Fed funds futures have actually seen the implied yield fall which makes the notion of earlier Fed action all the more bizarre. Still, FX traders have taken heart at moves lower in other developed bond markets and the USD has been the place of refuge. For me, this USD strength has been the key driver of the negative price action in the S&P 500, which is now eyeing a break of 2,100 and the 100-day moving average at 2,078. It feels as though the market could gravitate lower and I would not be surprised if the buyers simply stand aside and wait to see how the land lies.

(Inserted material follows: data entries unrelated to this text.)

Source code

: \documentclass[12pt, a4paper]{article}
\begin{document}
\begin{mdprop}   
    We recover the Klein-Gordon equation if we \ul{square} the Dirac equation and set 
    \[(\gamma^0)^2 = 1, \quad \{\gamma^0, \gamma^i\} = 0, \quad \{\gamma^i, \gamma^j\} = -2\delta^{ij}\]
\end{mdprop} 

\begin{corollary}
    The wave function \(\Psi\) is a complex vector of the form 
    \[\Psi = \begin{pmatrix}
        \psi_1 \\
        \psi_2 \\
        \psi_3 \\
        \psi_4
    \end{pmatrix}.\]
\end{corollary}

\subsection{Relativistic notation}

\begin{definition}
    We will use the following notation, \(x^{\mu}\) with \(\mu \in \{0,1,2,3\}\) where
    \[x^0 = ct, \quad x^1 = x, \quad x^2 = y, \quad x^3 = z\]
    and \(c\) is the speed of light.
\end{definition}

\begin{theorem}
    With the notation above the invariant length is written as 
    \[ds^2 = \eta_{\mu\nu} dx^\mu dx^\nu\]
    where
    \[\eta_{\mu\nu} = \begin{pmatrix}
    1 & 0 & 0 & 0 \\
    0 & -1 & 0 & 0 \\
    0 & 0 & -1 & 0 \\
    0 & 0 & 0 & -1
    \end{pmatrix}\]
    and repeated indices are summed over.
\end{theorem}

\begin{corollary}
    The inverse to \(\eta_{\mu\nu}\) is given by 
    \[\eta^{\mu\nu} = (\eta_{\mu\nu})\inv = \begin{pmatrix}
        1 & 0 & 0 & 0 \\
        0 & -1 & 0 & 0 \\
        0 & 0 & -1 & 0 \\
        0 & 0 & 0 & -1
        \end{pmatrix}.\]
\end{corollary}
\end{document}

Volatility seems to have been the big winner though with the VIX index putting on 15%, although it remains someway under the seven-year average of 18.08%. Implied FX and bond volatility have also risen and I feel that rather than liquidate a number of long positions, it has made sense to simply buy put options to hedge, given put option protection is historically cheap. It will be worth watching this index again today to get a sense of developing sentiment and whether the idea of a deeper pullback has legs.
Apple is also worth keeping an eye on, given its role as a structural leader within the broader market and price action yesterday was very bearish, although it did finish off its low.

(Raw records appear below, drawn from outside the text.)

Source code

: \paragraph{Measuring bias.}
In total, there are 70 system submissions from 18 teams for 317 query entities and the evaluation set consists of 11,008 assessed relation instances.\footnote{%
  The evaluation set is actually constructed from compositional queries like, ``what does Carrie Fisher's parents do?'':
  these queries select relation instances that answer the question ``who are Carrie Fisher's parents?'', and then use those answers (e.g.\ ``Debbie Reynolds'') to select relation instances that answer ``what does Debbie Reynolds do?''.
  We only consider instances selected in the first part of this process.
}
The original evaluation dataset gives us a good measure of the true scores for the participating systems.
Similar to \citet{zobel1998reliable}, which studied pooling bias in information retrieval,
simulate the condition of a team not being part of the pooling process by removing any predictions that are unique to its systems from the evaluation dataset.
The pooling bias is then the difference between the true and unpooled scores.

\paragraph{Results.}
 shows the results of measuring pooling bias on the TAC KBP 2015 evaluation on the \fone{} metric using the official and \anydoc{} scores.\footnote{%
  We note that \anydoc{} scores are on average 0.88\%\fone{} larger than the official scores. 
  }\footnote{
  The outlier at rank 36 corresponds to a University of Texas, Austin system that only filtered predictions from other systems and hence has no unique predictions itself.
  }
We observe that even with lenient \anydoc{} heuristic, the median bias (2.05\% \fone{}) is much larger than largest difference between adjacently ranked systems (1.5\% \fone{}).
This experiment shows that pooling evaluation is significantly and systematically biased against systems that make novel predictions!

With the USD a central focal point, we have seen modest buying in the currency today. EUR/USD has pushed through the key 61.8% retracement of the 8.4% rally seen between April to May at $1.0883, suggesting the move lower can push on. The buyers seem to be holding the pair above yesterday’s low however, but the momentum is clearly there and the path of least resistance is lower over this week. The same concept is seen in AUD/USD where I feel rallies are also good selling opportunities. Personally, I would be looking for a move into the 5 May lows of $0.7780 to re-apply shorts with a stop above yesterday’s high of $0.7840. Both trend and momentum oscillators suggest the pair is headed for the March and April lows.
Locally, we have seen poor Australian Q1 construction work data (-2.4%) which could negatively affect the upcoming GDP print on 3 June, with economists expecting a 40 basis point decline to 2.1% in the growth rate from Q4. Tomorrow’s private capital expenditure data will be key though with the market expecting the first estimate to be revised slightly higher. Expect this print to be closely watched by the Reserve Bank, so the FX market will be paying close attention to this.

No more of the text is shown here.